Foi ao ouvir da enfermidade da sua mãe em 1855, que Scriven, numa carta para ela, incluiu as comoventes palavras deste hino para o seu conforto, mensagem experimentada por ele dia após dia. Não pensou que outros fossem ver suas palavras. O hino foi publicado anonimamente. Até pouco tempo antes da sua morte, ninguém sabia deste dom poético de Scriven. Foi um vizinho, que foi ajudá-lo durante uma enfermidade, que viu a poesia, rabiscada num papel ao lado da sua cama.
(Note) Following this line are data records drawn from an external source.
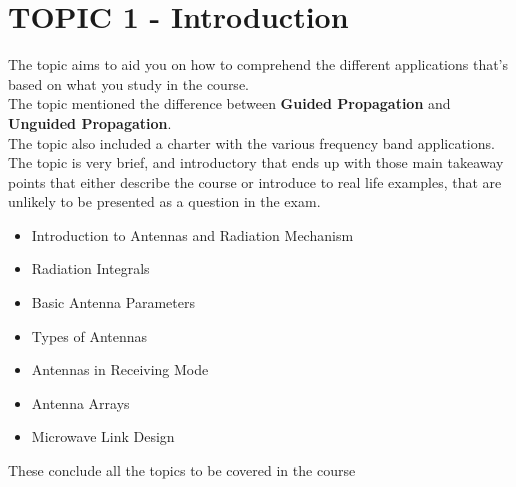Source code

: \documentclass[class=article, crop=false]{standalone}
\begin{document}
    \section{TOPIC 1 - Introduction}
    The topic aims to aid you on how to comprehend the different applications that's based on what you study
    in the course\cite{ELCN405}.\\

    The topic mentioned the difference between \textbf{Guided Propagation} and \textbf{Unguided Propagation}.\\
    The topic also included a charter with the various frequency band applications. \\

    The topic is very brief, and introductory that ends up with those main takeaway points that either
    describe the course\cite{ELCN405} or introduce to real life examples, that are unlikely to be presented
    as a question in the exam. \\

    \begin{itemize}
        \item Introduction to Antennas and Radiation Mechanism
        \item Radiation Integrals
        \item Basic Antenna Parameters
        \item Types of Antennas
        \item Antennas in Receiving Mode
        \item Antenna Arrays
        \item Microwave Link Design
    \end{itemize}

    These conclude all the topics to be covered in the course\cite{ELCN405}
\end{document}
“Lendo-a comovido, perguntou:
- Foi o irmão que escreveu isto?
- O Senhor e eu a escrevemos juntos, ele respondeu.”
6

Depois, Scriven publicou uma pequena edição dos seus poemas, Hymns and other verses (Hinos e outros versos), em 1869.
Scriven afogou-se num riacho pertinho da casa do seu vizinho amigo. Supõe-se que foi num delírio, porque continuava bem doente, e com muita febre. Estava debruçado, como se estivesse orando. Seus vizinhos de Bewdley e dos arredores, “erigiram três monumentos à memória desse humilde emigrante que veio da Irlanda e proporcionou tanta alegria a tantas pessoas”.7

A mensagem de conforto de Scriven tem alcançado os corações de milhões, porque é um dos hinos mais cantados ao redor do mundo. Depois de mais de um século, continua em grande demanda.8
O hino aparentemente apareceu anonimamente pela primeira vez em 1857, no hinário Spirit minstrel: A collection of hymns and music (Trovador espiritual: coleção de hinos e melodias), de J.B. Packard.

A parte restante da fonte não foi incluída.